Items from a dataset:
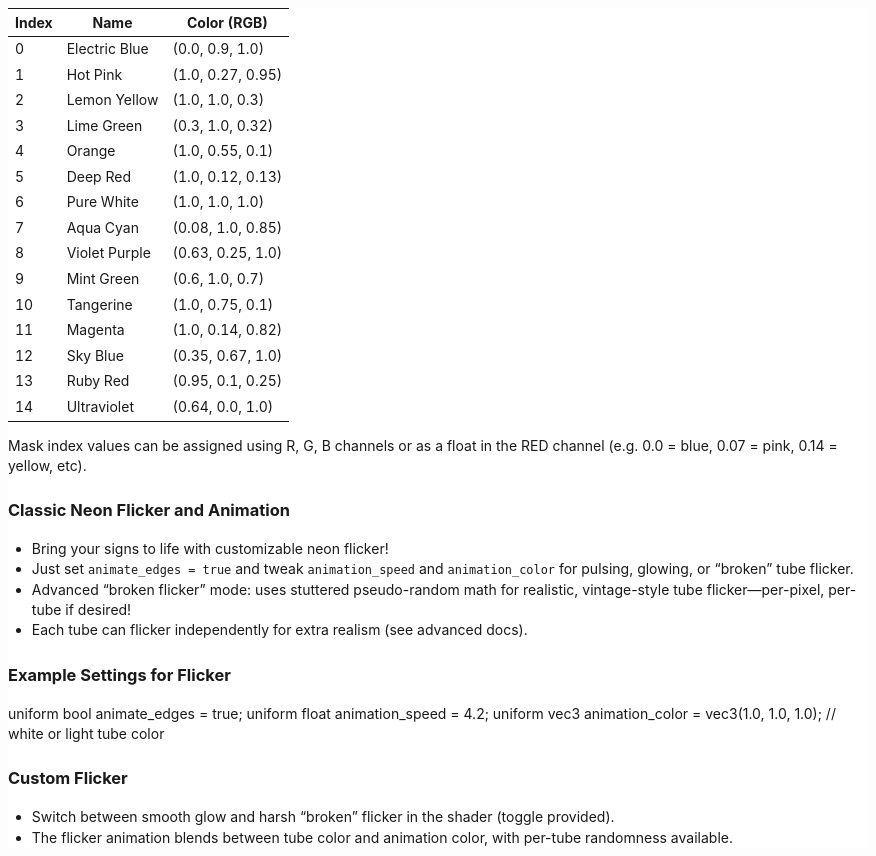 | Index | Name           | Color (RGB)      |
|-------|----------------|------------------|
| 0     | Electric Blue  | (0.0, 0.9, 1.0)  |
| 1     | Hot Pink       | (1.0, 0.27, 0.95)|
| 2     | Lemon Yellow   | (1.0, 1.0, 0.3)  |
| 3     | Lime Green     | (0.3, 1.0, 0.32) |
| 4     | Orange         | (1.0, 0.55, 0.1) |
| 5     | Deep Red       | (1.0, 0.12, 0.13)|
| 6     | Pure White     | (1.0, 1.0, 1.0)  |
| 7     | Aqua Cyan      | (0.08, 1.0, 0.85)|
| 8     | Violet Purple  | (0.63, 0.25, 1.0)|
| 9     | Mint Green     | (0.6, 1.0, 0.7)  |
| 10    | Tangerine      | (1.0, 0.75, 0.1) |
| 11    | Magenta        | (1.0, 0.14, 0.82)|
| 12    | Sky Blue       | (0.35, 0.67, 1.0)|
| 13    | Ruby Red       | (0.95, 0.1, 0.25)|
| 14    | Ultraviolet    | (0.64, 0.0, 1.0) |

Mask index values can be assigned using R, G, B channels or as a float in the RED channel (e.g. 0.0 = blue, 0.07 = pink, 0.14 = yellow, etc).

### Classic Neon Flicker and Animation

- Bring your signs to life with customizable neon flicker!
- Just set `animate_edges = true` and tweak `animation_speed` and `animation_color` for pulsing, glowing, or “broken” tube flicker.
- Advanced “broken flicker” mode: uses stuttered pseudo-random math for realistic, vintage-style tube flicker—per-pixel, per-tube if desired!
- Each tube can flicker independently for extra realism (see advanced docs).

### Example Settings for Flicker

uniform bool animate_edges = true;
uniform float animation_speed = 4.2;
uniform vec3 animation_color = vec3(1.0, 1.0, 1.0); // white or light tube color

### Custom Flicker

- Switch between smooth glow and harsh “broken” flicker in the shader (toggle provided).
- The flicker animation blends between tube color and animation color, with per-tube randomness available.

REQUIRED ACTION: Your answer should consist of the lines from the line with "(0.0, 0.9, 1.0)" to the line with "(0.95, 0.1, 0.25)|" above, repeated exactly, both ends included.

SOLUTION TO THE EXERCISE:
| 0     | Electric Blue  | (0.0, 0.9, 1.0)  |
| 1     | Hot Pink       | (1.0, 0.27, 0.95)|
| 2     | Lemon Yellow   | (1.0, 1.0, 0.3)  |
| 3     | Lime Green     | (0.3, 1.0, 0.32) |
| 4     | Orange         | (1.0, 0.55, 0.1) |
| 5     | Deep Red       | (1.0, 0.12, 0.13)|
| 6     | Pure White     | (1.0, 1.0, 1.0)  |
| 7     | Aqua Cyan      | (0.08, 1.0, 0.85)|
| 8     | Violet Purple  | (0.63, 0.25, 1.0)|
| 9     | Mint Green     | (0.6, 1.0, 0.7)  |
| 10    | Tangerine      | (1.0, 0.75, 0.1) |
| 11    | Magenta        | (1.0, 0.14, 0.82)|
| 12    | Sky Blue       | (0.35, 0.67, 1.0)|
| 13    | Ruby Red       | (0.95, 0.1, 0.25)|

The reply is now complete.